The main focus during the Asian session was Australian data, which showed Australia’s trade surplus widened to AUD 11.79 billion in May 2023 from a downwardly revised AUD 10.45 billion in April.
This caused the AUDUSD and AUDNZD pair to tank. This was because the Trade Balance had the smallest surplus in eight months, and beat market forecasts of AUD 10.5 billion gain, as exports rose more than imports.
Shipments grew by 4.4% from the previous month to AUD 57.77 billion, mainly boosted by increases in non-monetary gold, with total exports to China, the country’s largest trade partner rising by 9%.
Meanwhile, imports advanced by 2.5% to a four-month high of AUD 45.98 billion amid robust domestic demand. It was the export data that was really the worry for markets.
Markets also reacted to Federal Reserve Bank of New York President John Williams spoke early in the session, saying the June Federal Open Market Committee pause was the correct call but that the Committee may have to raise rates again, data dependent.
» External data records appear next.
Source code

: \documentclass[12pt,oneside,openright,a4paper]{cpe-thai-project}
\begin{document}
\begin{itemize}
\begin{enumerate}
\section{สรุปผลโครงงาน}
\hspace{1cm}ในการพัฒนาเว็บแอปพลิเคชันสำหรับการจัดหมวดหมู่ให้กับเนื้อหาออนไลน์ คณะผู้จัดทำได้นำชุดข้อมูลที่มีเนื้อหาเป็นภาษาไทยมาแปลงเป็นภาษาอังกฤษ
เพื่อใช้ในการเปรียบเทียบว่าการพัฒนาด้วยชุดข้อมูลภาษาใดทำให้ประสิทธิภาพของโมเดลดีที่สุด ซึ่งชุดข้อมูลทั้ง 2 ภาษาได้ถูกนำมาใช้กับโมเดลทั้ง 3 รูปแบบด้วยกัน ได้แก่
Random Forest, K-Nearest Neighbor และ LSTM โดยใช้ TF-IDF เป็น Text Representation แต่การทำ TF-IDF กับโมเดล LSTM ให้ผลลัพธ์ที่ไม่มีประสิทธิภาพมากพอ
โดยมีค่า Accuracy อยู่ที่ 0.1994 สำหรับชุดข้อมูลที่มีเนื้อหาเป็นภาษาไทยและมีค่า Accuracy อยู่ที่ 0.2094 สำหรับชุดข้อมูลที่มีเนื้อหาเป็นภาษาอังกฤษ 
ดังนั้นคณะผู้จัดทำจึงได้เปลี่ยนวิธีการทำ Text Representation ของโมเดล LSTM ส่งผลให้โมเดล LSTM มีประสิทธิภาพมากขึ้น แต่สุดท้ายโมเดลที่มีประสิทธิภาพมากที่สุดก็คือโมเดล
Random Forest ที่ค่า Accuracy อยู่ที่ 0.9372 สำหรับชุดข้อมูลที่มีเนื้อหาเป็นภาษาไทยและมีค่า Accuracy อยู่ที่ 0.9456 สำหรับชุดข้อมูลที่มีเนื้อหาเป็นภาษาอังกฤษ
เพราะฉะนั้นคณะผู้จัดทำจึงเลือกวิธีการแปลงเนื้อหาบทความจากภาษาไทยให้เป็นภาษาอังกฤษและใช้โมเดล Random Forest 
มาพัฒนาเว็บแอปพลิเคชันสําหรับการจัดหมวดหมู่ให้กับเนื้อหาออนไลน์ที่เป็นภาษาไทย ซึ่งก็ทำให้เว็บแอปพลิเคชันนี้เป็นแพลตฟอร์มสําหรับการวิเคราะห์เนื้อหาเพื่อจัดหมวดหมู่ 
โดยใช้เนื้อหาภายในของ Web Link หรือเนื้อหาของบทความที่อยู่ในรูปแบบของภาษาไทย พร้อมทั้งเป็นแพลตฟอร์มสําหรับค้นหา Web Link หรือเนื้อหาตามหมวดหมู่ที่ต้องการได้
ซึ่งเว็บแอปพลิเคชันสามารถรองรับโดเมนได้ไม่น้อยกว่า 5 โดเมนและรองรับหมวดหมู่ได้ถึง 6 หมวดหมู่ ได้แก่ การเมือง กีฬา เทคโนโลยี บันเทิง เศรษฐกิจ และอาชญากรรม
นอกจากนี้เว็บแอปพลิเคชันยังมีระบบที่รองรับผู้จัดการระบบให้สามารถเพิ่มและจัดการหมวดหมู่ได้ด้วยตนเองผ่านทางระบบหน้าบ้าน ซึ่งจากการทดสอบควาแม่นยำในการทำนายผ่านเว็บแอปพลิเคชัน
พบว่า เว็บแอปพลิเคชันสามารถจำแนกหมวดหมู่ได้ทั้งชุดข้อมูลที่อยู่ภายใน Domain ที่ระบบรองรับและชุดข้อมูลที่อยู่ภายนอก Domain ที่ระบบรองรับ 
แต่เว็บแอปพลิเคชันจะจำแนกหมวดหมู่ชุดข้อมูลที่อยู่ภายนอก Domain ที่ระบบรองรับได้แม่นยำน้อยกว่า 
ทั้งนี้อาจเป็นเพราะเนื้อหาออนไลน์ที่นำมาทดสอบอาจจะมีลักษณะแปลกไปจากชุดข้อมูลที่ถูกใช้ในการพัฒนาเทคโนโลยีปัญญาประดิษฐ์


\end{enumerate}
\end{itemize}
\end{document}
Williams speak was basically giving indications that the FOMC has not finished hiking yet, so it was largely a hawkish speech towards rates. This could keep the US dollar bid.
The committee meet later this month and a 25-basis points rate hike is getting pencilled in for now, awaiting more data in the weeks ahead though. Starting with jobs data this coming Friday then CPI on the 12th.
Notably, during the Asian session People’s Bank of China set the USD/CNY reference rate much lower than was expected. The offshore yuan swung around on the news but has since come back to be little changed on the day.